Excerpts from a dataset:
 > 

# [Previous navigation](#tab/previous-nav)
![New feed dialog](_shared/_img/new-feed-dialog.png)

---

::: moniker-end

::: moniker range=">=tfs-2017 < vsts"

Problem to solve: Each record above has to be set down again, word for word.

Task result:
 > 

# [Previous navigation](#tab/previous-nav)
![New feed dialog](_shared/_img/new-feed-dialog.png)

---

::: moniker-end

::: moniker range=">=tfs-2017 < vsts"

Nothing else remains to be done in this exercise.